Billie Holiday

Categories: Entertainment | Music
    • Born: April 7, 1915
    • Died: July 17, 1959
    • Birthplace: Baltimore, Maryland
    • Labels: Columbia Records, Decca Records, Verve Records, Commodore Records
    • Nickname: "Lady Day"
  • Billie Holiday is one of the most famous jazz singers in history, having sung and recorded a number of hits before her death from drug related causes in 1959.

    After a difficult childhood, Holiday began singing for tips in Harlem in the 1930s. In 1933 and again in 1935, she recorded with Benny Goodman, which launched her career as a major vocalist. Over the course of her career, she would record with Count Basie, Artie Shaw, Duke Ellington, Louis Armstrong and her longtime collaborator saxophonist Lester Young.

    Among her most famous recordings are the songs "Strange Fruit," based on a Abel Meeropol poem about lynching, and "Lover Man," her first recording for Decca.

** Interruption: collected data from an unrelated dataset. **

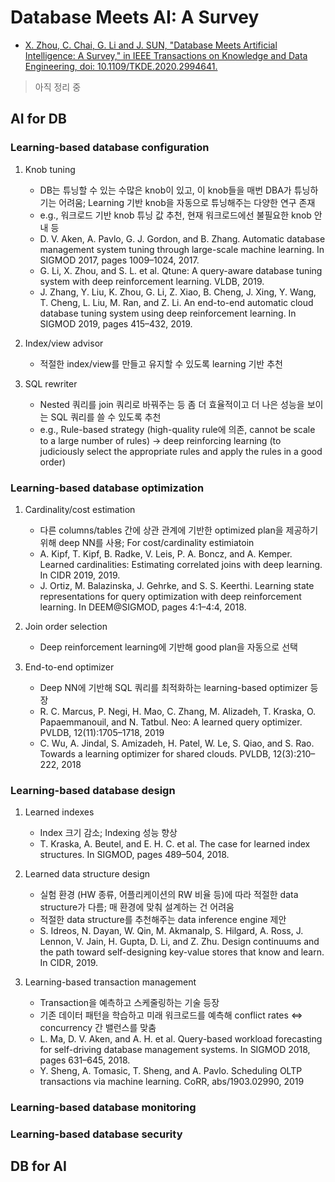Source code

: # Database Meets AI: A Survey

- [X. Zhou, C. Chai, G. Li and J. SUN, "Database Meets Artificial Intelligence: A Survey," in IEEE Transactions on Knowledge and Data Engineering, doi: 10.1109/TKDE.2020.2994641.](https://ieeexplore.ieee.org/document/9094012)

> 아직 정리 중

## AI for DB

### Learning-based database configuration

1. Knob tuning
    - DB는 튜닝할 수 있는 수많은 knob이 있고, 이 knob들을 매번 DBA가 튜닝하기는 어려움; Learning 기반 knob을 자동으로 튜닝해주는 다양한 연구 존재
    - e.g., 워크로드 기반 knob 튜닝 값 추천, 현재 워크로드에선 불필요한 knob 안내 등
    - D. V. Aken, A. Pavlo, G. J. Gordon, and B. Zhang. Automatic database management system tuning through large-scale machine learning. In SIGMOD 2017, pages 1009–1024, 2017.
    - G. Li, X. Zhou, and S. L. et al. Qtune: A query-aware database tuning system with deep reinforcement learning. VLDB, 2019.
    - J. Zhang, Y. Liu, K. Zhou, G. Li, Z. Xiao, B. Cheng, J. Xing, Y. Wang, T. Cheng, L. Liu, M. Ran, and Z. Li. An end-to-end automatic cloud database tuning system using deep reinforcement learning. In SIGMOD 2019, pages 415–432, 2019.

2. Index/view advisor
    - 적절한 index/view를 만들고 유지할 수 있도록 learning 기반 추천

3. SQL rewriter
    - Nested 쿼리를 join 쿼리로 바꿔주는 등 좀 더 효율적이고 더 나은 성능을 보이는 SQL 쿼리를 쓸 수 있도록 추천
    - e.g., Rule-based strategy (high-quality rule에 의존, cannot be scale to a large number of rules) -> deep reinforcing learning (to judiciously select the appropriate rules and apply the rules in a good order)

### Learning-based database optimization

1. Cardinality/cost estimation
    - 다른 columns/tables 간에 상관 관계에 기반한 optimized plan을 제공하기 위해 deep NN를 사용; For cost/cardinality estimiatoin
    - A. Kipf, T. Kipf, B. Radke, V. Leis, P. A. Boncz, and A. Kemper. Learned cardinalities: Estimating correlated joins with deep learning. In CIDR 2019, 2019.
    - J. Ortiz, M. Balazinska, J. Gehrke, and S. S. Keerthi. Learning state representations for query optimization with deep reinforcement learning. In DEEM@SIGMOD, pages 4:1–4:4, 2018.

2. Join order selection
    - Deep reinforcement learning에 기반해 good plan을 자동으로 선택

3. End-to-end optimizer
    - Deep NN에 기반해 SQL 쿼리를 최적화하는 learning-based optimizer 등장
    - R. C. Marcus, P. Negi, H. Mao, C. Zhang, M. Alizadeh, T. Kraska, O. Papaemmanouil, and N. Tatbul. Neo: A learned query optimizer. PVLDB, 12(11):1705–1718, 2019
    - C. Wu, A. Jindal, S. Amizadeh, H. Patel, W. Le, S. Qiao, and S. Rao. Towards a learning optimizer for shared clouds. PVLDB, 12(3):210–222, 2018

### Learning-based database design

1. Learned indexes
    - Index 크기 감소; Indexing 성능 향상
    - T. Kraska, A. Beutel, and E. H. C. et al. The case for learned index structures. In SIGMOD, pages 489–504, 2018.

2. Learned data structure design
    - 실험 환경 (HW 종류, 어플리케이션의 RW 비율 등)에 따라 적절한 data structure가 다름; 매 환경에 맞춰 설계하는 건 어려움
    - 적절한 data structure를 추천해주는 data inference engine 제안
    - S. Idreos, N. Dayan, W. Qin, M. Akmanalp, S. Hilgard, A. Ross, J. Lennon, V. Jain, H. Gupta, D. Li, and Z. Zhu. Design continuums and the path toward self-designing key-value stores that
know and learn. In CIDR, 2019.

3. Learning-based transaction management
    - Transaction을 예측하고 스케줄링하는 기술 등장
    - 기존 데이터 패턴을 학습하고 미래 워크로드를 예측해 conflict rates <=> concurrency 간 밸런스를 맞춤
    - L. Ma, D. V. Aken, and A. H. et al. Query-based workload forecasting for self-driving database management systems. In SIGMOD 2018, pages 631–645, 2018.
    - Y. Sheng, A. Tomasic, T. Sheng, and A. Pavlo. Scheduling OLTP transactions via machine learning. CoRR, abs/1903.02990, 2019

### Learning-based database monitoring

### Learning-based database security

## DB for AI
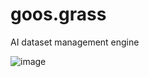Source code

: # goos.grass
AI dataset management engine

![image](https://github.com/bytegoose/goos.grass/assets/3196457/d9c461f3-2d57-45c6-8bb5-37c7d0a57b1a)

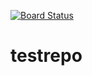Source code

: [![Board Status](https://gopi-test.visualstudio.com/4a03e223-88b4-4451-a75b-e87c8eeee25f/604b7d3d-d9c9-4cd6-933e-0827b9916932/_apis/work/boardbadge/c3e59af6-8a4e-4316-89b5-c69fc41950b5)](https://gopi-test.visualstudio.com/4a03e223-88b4-4451-a75b-e87c8eeee25f/_boards/board/t/604b7d3d-d9c9-4cd6-933e-0827b9916932/Microsoft.RequirementCategory)
# testrepo
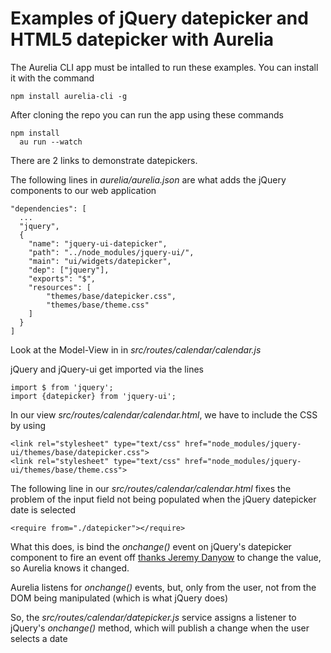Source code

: # Examples of jQuery datepicker and HTML5 datepicker with Aurelia

The Aurelia CLI app must be intalled to run these examples. You can install it with the command

    npm install aurelia-cli -g

After cloning the repo you can run the app using these commands

    npm install
	  au run --watch

There are 2 links to demonstrate datepickers.

The following lines in _aurelia/aurelia.json_ are what adds the jQuery 
components to our web application

    "dependencies": [
      ...
      "jquery",
      {
        "name": "jquery-ui-datepicker",
        "path": "../node_modules/jquery-ui/",
        "main": "ui/widgets/datepicker",
        "dep": ["jquery"],
        "exports": "$",
        "resources": [
            "themes/base/datepicker.css",
            "themes/base/theme.css"
        ]
      }
    ]

Look at the Model-View in in _src/routes/calendar/calendar.js_

jQuery and jQuery-ui get imported via the lines

    import $ from 'jquery';
    import {datepicker} from 'jquery-ui';

In our view _src/routes/calendar/calendar.html_, we have to include the CSS by 
using

    <link rel="stylesheet" type="text/css" href="node_modules/jquery-ui/themes/base/datepicker.css">
    <link rel="stylesheet" type="text/css" href="node_modules/jquery-ui/themes/base/theme.css">

The following line in our _src/routes/calendar/calendar.html_ fixes the problem of
the input field not being populated when the jQuery datepicker date is selected

    <require from="./datepicker"></require>

What this does, is bind the _onchange()_ event on jQuery's datepicker component
to fire an event off [thanks Jeremy Danyow](https://www.danyow.net/jquery-ui-datepicker-with-aurelia/)
to change the value, so Aurelia knows it changed.

Aurelia listens for _onchange()_ events, but, only from the user, not from the
DOM being manipulated (which is what jQuery does)

So, the _src/routes/calendar/datepicker.js_ service assigns a listener to jQuery's
_onchange()_ method, which will publish a change when the user selects a date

    Holiday also co-wrote the jazz standards "God Bless the Child," "Don't Explain" and "Lady Sings the Blues."

    Her personal life was plagued with difficulties. She began using hard drugs in the 1940s and never stopped. Her health rapidly detriorated through the 50s, and in 1959, she died from cirrhosis of the liver with only seventy cents in the bank.